2)抗体制备：新西兰兔2.2公斤左右，抽取免疫前血清2毫升备用。第一次注射：每只兔子用1毫克融合蛋白，加入等体积(1ml)的进口福氏完全佐剂。8号针头，0.5ml打左脚掌(先去毛)，0.5ml打右脚掌。剩下的1ml打背部皮内16-18个点，沿着脊柱两侧皮内注射。第二次免疫：打腘窝淋巴结(第一次注射的24天后)，0.5mg融合蛋白溶于同等体积(0.5mL)的进口福氏完全佐剂)。第三次免疫(第一次注射后的42天)：打腘淋巴结，有的腘窝淋巴结已肿大，0.5mg融合蛋白溶于同等体积(0.5ml)的进口福氏不完全佐剂。第一次注射的56天后，固定兔子，抽0.5ml耳垂血，做琼脂双扩散检测(效价≥1∶16)。第二天，心脏放血或耳动脉放血。4℃冰箱放置3小时，分离抗血清，加入0.05％NaN3后于-70℃保存抗血清。

实施例4：抗PHB 1和PHB 2的抗体抑制凝血酶诱导的血小板聚集

血小板聚集抑制实验在恒定转速(1100转/分)转动的血液聚集仪(普利生，北京)上进行分析。洗涤好的血小板用台式液B液稀释至终浓度为5×108/毫升，300微升反应体系，加凝血酶(10单位/毫升)5微升，记录5分钟内光吸收值的变化，并以此为对照。

抗人PHB1的抗体来源于美国R&D公司(货号为AF3470)或自制；抗人PHB2的抗体来源于美国Millipore公司(货号为07-234)或自制。

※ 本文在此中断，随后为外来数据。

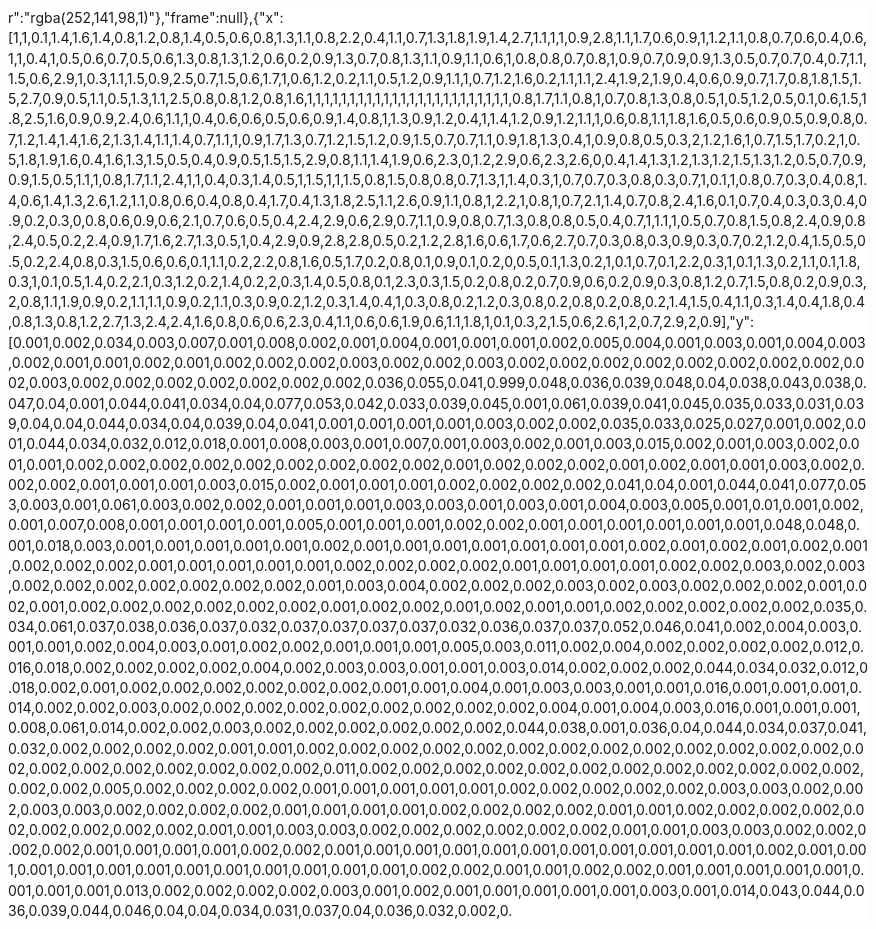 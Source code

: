 r":"rgba(252,141,98,1)"},"frame":null},{"x":[1,1,0.1,1.4,1.6,1.4,0.8,1.2,0.8,1.4,0.5,0.6,0.8,1.3,1.1,0.8,2.2,0.4,1.1,0.7,1.3,1.8,1.9,1.4,2.7,1.1,1,1,0.9,2.8,1.1,1.7,0.6,0.9,1,1.2,1.1,0.8,0.7,0.6,0.4,0.6,1,1,0.4,1,0.5,0.6,0.7,0.5,0.6,1.3,0.8,1.3,1.2,0.6,0.2,0.9,1.3,0.7,0.8,1.3,1.1,0.9,1.1,0.6,1,0.8,0.8,0.7,0.8,1,0.9,0.7,0.9,0.9,1.3,0.5,0.7,0.7,0.4,0.7,1.1,1.5,0.6,2.9,1,0.3,1.1,1.5,0.9,2.5,0.7,1.5,0.6,1.7,1,0.6,1.2,0.2,1.1,0.5,1.2,0.9,1.1,1,0.7,1.2,1.6,0.2,1.1,1.1,2.4,1.9,2,1.9,0.4,0.6,0.9,0.7,1.7,0.8,1.8,1.5,1.5,2.7,0.9,0.5,1.1,0.5,1.3,1.1,2.5,0.8,0.8,1.2,0.8,1.6,1,1,1,1,1,1,1,1,1,1,1,1,1,1,1,1,1,1,1,1,1,1,1,1,0.8,1.7,1.1,0.8,1,0.7,0.8,1.3,0.8,0.5,1,0.5,1.2,0.5,0.1,0.6,1.5,1.8,2.5,1.6,0.9,0.9,2.4,0.6,1.1,1,0.4,0.6,0.6,0.5,0.6,0.9,1.4,0.8,1,1.3,0.9,1.2,0.4,1,1.4,1.2,0.9,1.2,1.1,1,0.6,0.8,1.1,1.8,1.6,0.5,0.6,0.9,0.5,0.9,0.8,0.7,1.2,1.4,1.4,1.6,2,1.3,1.4,1.1,1.4,0.7,1.1,1,0.9,1.7,1.3,0.7,1.2,1.5,1.2,0.9,1.5,0.7,0.7,1.1,0.9,1.8,1.3,0.4,1,0.9,0.8,0.5,0.3,2,1.2,1.6,1,0.7,1.5,1.7,0.2,1,0.5,1.8,1.9,1.6,0.4,1.6,1.3,1.5,0.5,0.4,0.9,0.5,1.5,1.5,2.9,0.8,1.1,1.4,1.9,0.6,2.3,0,1.2,2.9,0.6,2.3,2.6,0,0.4,1.4,1.3,1.2,1.3,1.2,1.5,1.3,1.2,0.5,0.7,0.9,0.9,1.5,0.5,1.1,1,0.8,1.7,1.1,2.4,1,1,0.4,0.3,1.4,0.5,1,1.5,1,1,1.5,0.8,1.5,0.8,0.8,0.7,1.3,1,1.4,0.3,1,0.7,0.7,0.3,0.8,0.3,0.7,1,0.1,1,0.8,0.7,0.3,0.4,0.8,1.4,0.6,1.4,1.3,2.6,1.2,1.1,0.8,0.6,0.4,0.8,0.4,1.7,0.4,1.3,1.8,2.5,1.1,2.6,0.9,1.1,0.8,1,2.2,1,0.8,1,0.7,2.1,1.4,0.7,0.8,2.4,1.6,0.1,0.7,0.4,0.3,0.3,0.4,0.9,0.2,0.3,0,0.8,0.6,0.9,0.6,2.1,0.7,0.6,0.5,0.4,2.4,2.9,0.6,2.9,0.7,1.1,0.9,0.8,0.7,1.3,0.8,0.8,0.5,0.4,0.7,1,1.1,1,0.5,0.7,0.8,1.5,0.8,2.4,0.9,0.8,2.4,0.5,0.2,2.4,0.9,1.7,1.6,2.7,1.3,0.5,1,0.4,2.9,0.9,2.8,2.8,0.5,0.2,1.2,2.8,1.6,0.6,1.7,0.6,2.7,0.7,0.3,0.8,0.3,0.9,0.3,0.7,0.2,1.2,0.4,1.5,0.5,0.5,0.2,2.4,0.8,0.3,1.5,0.6,0.6,0.1,1.1,0.2,2.2,0.8,1.6,0.5,1.7,0.2,0.8,0.1,0.9,0.1,0.2,0,0.5,0.1,1.3,0.2,1,0.1,0.7,0.1,2.2,0.3,1,0.1,1.3,0.2,1.1,0.1,1.8,0.3,1,0.1,0.5,1.4,0.2,2.1,0.3,1.2,0.2,1.4,0.2,2,0.3,1.4,0.5,0.8,0.1,2.3,0.3,1.5,0.2,0.8,0.2,0.7,0.9,0.6,0.2,0.9,0.3,0.8,1.2,0.7,1.5,0.8,0.2,0.9,0.3,2,0.8,1.1,1.9,0.9,0.2,1.1,1.1,0.9,0.2,1.1,0.3,0.9,0.2,1.2,0.3,1.4,0.4,1,0.3,0.8,0.2,1.2,0.3,0.8,0.2,0.8,0.2,0.8,0.2,1.4,1.5,0.4,1.1,0.3,1.4,0.4,1.8,0.4,0.8,1.3,0.8,1.2,2.7,1.3,2.4,2.4,1.6,0.8,0.6,0.6,2.3,0.4,1.1,0.6,0.6,1.9,0.6,1.1,1.8,1,0.1,0.3,2,1.5,0.6,2.6,1,2,0.7,2.9,2,0.9],"y":[0.001,0.002,0.034,0.003,0.007,0.001,0.008,0.002,0.001,0.004,0.001,0.001,0.001,0.002,0.005,0.004,0.001,0.003,0.001,0.004,0.003,0.002,0.001,0.001,0.002,0.001,0.002,0.002,0.002,0.003,0.002,0.002,0.003,0.002,0.002,0.002,0.002,0.002,0.002,0.002,0.002,0.002,0.003,0.002,0.002,0.002,0.002,0.002,0.002,0.002,0.036,0.055,0.041,0.999,0.048,0.036,0.039,0.048,0.04,0.038,0.043,0.038,0.047,0.04,0.001,0.044,0.041,0.034,0.04,0.077,0.053,0.042,0.033,0.039,0.045,0.001,0.061,0.039,0.041,0.045,0.035,0.033,0.031,0.039,0.04,0.04,0.044,0.034,0.04,0.039,0.04,0.041,0.001,0.001,0.001,0.001,0.003,0.002,0.002,0.035,0.033,0.025,0.027,0.001,0.002,0.001,0.044,0.034,0.032,0.012,0.018,0.001,0.008,0.003,0.001,0.007,0.001,0.003,0.002,0.001,0.003,0.015,0.002,0.001,0.003,0.002,0.001,0.001,0.002,0.002,0.002,0.002,0.002,0.002,0.002,0.002,0.002,0.001,0.002,0.002,0.002,0.001,0.002,0.001,0.001,0.003,0.002,0.002,0.002,0.001,0.001,0.001,0.003,0.015,0.002,0.001,0.001,0.001,0.002,0.002,0.002,0.002,0.041,0.04,0.001,0.044,0.041,0.077,0.053,0.003,0.001,0.061,0.003,0.002,0.002,0.001,0.001,0.001,0.003,0.003,0.001,0.003,0.001,0.004,0.003,0.005,0.001,0.01,0.001,0.002,0.001,0.007,0.008,0.001,0.001,0.001,0.001,0.005,0.001,0.001,0.001,0.002,0.002,0.001,0.001,0.001,0.001,0.001,0.001,0.048,0.048,0.001,0.018,0.003,0.001,0.001,0.001,0.001,0.001,0.002,0.001,0.001,0.001,0.001,0.001,0.001,0.001,0.002,0.001,0.002,0.001,0.002,0.001,0.002,0.002,0.002,0.001,0.001,0.001,0.001,0.001,0.002,0.002,0.002,0.002,0.001,0.001,0.001,0.001,0.002,0.002,0.003,0.002,0.003,0.002,0.002,0.002,0.002,0.002,0.002,0.002,0.001,0.003,0.004,0.002,0.002,0.002,0.003,0.002,0.003,0.002,0.002,0.002,0.001,0.002,0.001,0.002,0.002,0.002,0.002,0.002,0.002,0.001,0.002,0.002,0.001,0.002,0.001,0.001,0.002,0.002,0.002,0.002,0.002,0.035,0.034,0.061,0.037,0.038,0.036,0.037,0.032,0.037,0.037,0.037,0.037,0.032,0.036,0.037,0.037,0.052,0.046,0.041,0.002,0.004,0.003,0.001,0.001,0.002,0.004,0.003,0.001,0.002,0.002,0.001,0.001,0.001,0.005,0.003,0.011,0.002,0.004,0.002,0.002,0.002,0.002,0.012,0.016,0.018,0.002,0.002,0.002,0.002,0.004,0.002,0.003,0.003,0.001,0.001,0.003,0.014,0.002,0.002,0.002,0.044,0.034,0.032,0.012,0.018,0.002,0.001,0.002,0.002,0.002,0.002,0.002,0.002,0.001,0.001,0.004,0.001,0.003,0.003,0.001,0.001,0.016,0.001,0.001,0.001,0.014,0.002,0.002,0.003,0.002,0.002,0.002,0.002,0.002,0.002,0.002,0.002,0.002,0.004,0.001,0.004,0.003,0.016,0.001,0.001,0.001,0.008,0.061,0.014,0.002,0.002,0.003,0.002,0.002,0.002,0.002,0.002,0.002,0.044,0.038,0.001,0.036,0.04,0.044,0.034,0.037,0.041,0.032,0.002,0.002,0.002,0.002,0.001,0.001,0.002,0.002,0.002,0.002,0.002,0.002,0.002,0.002,0.002,0.002,0.002,0.002,0.002,0.002,0.002,0.002,0.002,0.002,0.002,0.002,0.002,0.011,0.002,0.002,0.002,0.002,0.002,0.002,0.002,0.002,0.002,0.002,0.002,0.002,0.002,0.002,0.005,0.002,0.002,0.002,0.002,0.001,0.001,0.001,0.001,0.001,0.002,0.002,0.002,0.002,0.002,0.003,0.003,0.002,0.002,0.003,0.003,0.002,0.002,0.002,0.002,0.001,0.001,0.001,0.001,0.002,0.002,0.002,0.002,0.001,0.001,0.002,0.002,0.002,0.002,0.002,0.002,0.002,0.002,0.002,0.001,0.001,0.003,0.003,0.002,0.002,0.002,0.002,0.002,0.002,0.001,0.001,0.003,0.003,0.002,0.002,0.002,0.002,0.001,0.001,0.001,0.001,0.002,0.002,0.001,0.001,0.001,0.001,0.001,0.001,0.001,0.001,0.001,0.001,0.001,0.002,0.001,0.001,0.001,0.001,0.001,0.001,0.001,0.001,0.001,0.001,0.001,0.001,0.002,0.002,0.001,0.001,0.002,0.002,0.001,0.001,0.001,0.001,0.001,0.001,0.001,0.001,0.013,0.002,0.002,0.002,0.002,0.003,0.001,0.002,0.001,0.001,0.001,0.001,0.001,0.003,0.001,0.014,0.043,0.044,0.036,0.039,0.044,0.046,0.04,0.04,0.034,0.031,0.037,0.04,0.036,0.032,0.002,0.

对于抑制实验，在反应体系中加入30微克/毫升抗人抑素蛋白1的抗体(商品化或自制)及30微克/毫升抗人抑素蛋白2的抗体(商品化或自制)，保温10分钟后，再加入10nM的凝血酶，记录5分钟内的光吸收值的改变。然后在反应体系分别加入30微克/毫升抗抑素蛋白1的抗体或抗抑素蛋白2的抗体，分别记录他们各自的抑制效果。

实验结果表明：同时加入抗抑素蛋白1的抗体及抗抑素蛋白2的抗体后，可以完全抑制10nM凝血酶诱导的血小板聚集；单独加入抑素蛋白1的抗体或抗抑素蛋白2的抗体对10nM凝血酶诱导的血小板聚集的抑制率约为50％，见图5。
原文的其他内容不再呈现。